- WHAT IS REQUIRED -
Nothing below is to be printed except the lines between the line holding "- [x] encounter spawning system" and the line holding "- [x] schools of fish", inclusive, each exactly as it appears.

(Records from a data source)
Start of Block

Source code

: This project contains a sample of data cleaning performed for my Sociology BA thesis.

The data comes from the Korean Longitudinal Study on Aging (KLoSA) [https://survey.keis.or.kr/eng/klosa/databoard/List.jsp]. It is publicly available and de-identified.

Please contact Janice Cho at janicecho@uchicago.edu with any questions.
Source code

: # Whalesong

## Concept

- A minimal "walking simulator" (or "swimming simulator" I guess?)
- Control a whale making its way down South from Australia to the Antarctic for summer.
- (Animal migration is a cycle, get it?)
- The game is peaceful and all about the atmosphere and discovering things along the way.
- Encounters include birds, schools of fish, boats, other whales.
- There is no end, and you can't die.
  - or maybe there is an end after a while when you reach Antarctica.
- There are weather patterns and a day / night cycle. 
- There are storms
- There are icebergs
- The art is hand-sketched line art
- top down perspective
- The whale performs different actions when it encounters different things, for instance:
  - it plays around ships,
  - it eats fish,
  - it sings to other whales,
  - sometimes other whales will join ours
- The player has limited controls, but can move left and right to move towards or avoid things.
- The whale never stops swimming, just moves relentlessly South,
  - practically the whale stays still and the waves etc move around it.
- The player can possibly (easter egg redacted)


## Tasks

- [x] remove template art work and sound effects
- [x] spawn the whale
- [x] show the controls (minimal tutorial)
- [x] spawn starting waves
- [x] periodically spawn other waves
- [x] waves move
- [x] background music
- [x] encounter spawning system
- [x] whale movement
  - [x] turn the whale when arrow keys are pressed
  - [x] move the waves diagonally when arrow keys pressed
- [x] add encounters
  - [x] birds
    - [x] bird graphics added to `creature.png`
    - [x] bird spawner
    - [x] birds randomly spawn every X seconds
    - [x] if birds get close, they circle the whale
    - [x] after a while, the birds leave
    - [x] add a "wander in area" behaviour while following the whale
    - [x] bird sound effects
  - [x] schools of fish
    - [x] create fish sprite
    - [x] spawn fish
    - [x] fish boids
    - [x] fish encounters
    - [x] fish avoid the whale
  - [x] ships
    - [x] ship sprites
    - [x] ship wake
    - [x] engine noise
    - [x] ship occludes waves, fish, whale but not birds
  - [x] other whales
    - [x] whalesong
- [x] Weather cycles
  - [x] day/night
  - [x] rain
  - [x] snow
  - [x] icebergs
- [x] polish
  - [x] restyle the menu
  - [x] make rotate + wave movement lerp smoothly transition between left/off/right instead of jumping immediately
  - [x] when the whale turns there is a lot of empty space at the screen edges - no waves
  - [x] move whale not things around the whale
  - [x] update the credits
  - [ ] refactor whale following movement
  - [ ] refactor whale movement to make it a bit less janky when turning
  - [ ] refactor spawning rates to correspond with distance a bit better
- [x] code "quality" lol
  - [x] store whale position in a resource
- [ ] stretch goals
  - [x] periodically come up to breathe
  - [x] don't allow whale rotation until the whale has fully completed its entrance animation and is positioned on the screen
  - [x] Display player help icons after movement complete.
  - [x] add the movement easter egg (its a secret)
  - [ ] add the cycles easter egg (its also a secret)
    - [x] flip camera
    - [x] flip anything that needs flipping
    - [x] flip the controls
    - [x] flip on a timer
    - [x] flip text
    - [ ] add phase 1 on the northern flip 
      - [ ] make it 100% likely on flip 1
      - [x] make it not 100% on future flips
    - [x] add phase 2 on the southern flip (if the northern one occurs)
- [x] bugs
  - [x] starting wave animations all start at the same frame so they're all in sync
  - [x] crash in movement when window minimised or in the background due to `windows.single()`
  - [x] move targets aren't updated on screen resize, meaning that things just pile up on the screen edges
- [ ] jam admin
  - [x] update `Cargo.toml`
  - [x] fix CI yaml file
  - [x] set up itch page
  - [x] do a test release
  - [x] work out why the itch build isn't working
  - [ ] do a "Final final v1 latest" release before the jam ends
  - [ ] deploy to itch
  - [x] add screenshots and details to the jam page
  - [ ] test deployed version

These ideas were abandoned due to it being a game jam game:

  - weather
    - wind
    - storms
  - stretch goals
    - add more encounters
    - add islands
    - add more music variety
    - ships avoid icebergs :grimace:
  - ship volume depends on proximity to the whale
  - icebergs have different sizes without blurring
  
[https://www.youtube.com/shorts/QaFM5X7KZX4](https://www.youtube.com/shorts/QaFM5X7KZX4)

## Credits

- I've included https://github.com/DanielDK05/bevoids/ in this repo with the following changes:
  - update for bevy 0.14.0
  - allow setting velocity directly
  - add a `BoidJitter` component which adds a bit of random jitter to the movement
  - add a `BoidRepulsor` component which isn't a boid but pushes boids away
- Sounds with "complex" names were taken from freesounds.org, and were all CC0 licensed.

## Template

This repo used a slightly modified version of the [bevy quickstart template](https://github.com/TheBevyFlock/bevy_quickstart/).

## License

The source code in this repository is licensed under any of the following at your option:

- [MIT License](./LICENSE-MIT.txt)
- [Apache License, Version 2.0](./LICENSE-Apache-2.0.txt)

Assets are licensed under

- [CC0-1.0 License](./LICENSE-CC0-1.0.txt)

End of Block

- REPLY TO THE TASK -
- [x] encounter spawning system
- [x] whale movement
  - [x] turn the whale when arrow keys are pressed
  - [x] move the waves diagonally when arrow keys pressed
- [x] add encounters
  - [x] birds
    - [x] bird graphics added to `creature.png`
    - [x] bird spawner
    - [x] birds randomly spawn every X seconds
    - [x] if birds get close, they circle the whale
    - [x] after a while, the birds leave
    - [x] add a "wander in area" behaviour while following the whale
    - [x] bird sound effects
  - [x] schools of fish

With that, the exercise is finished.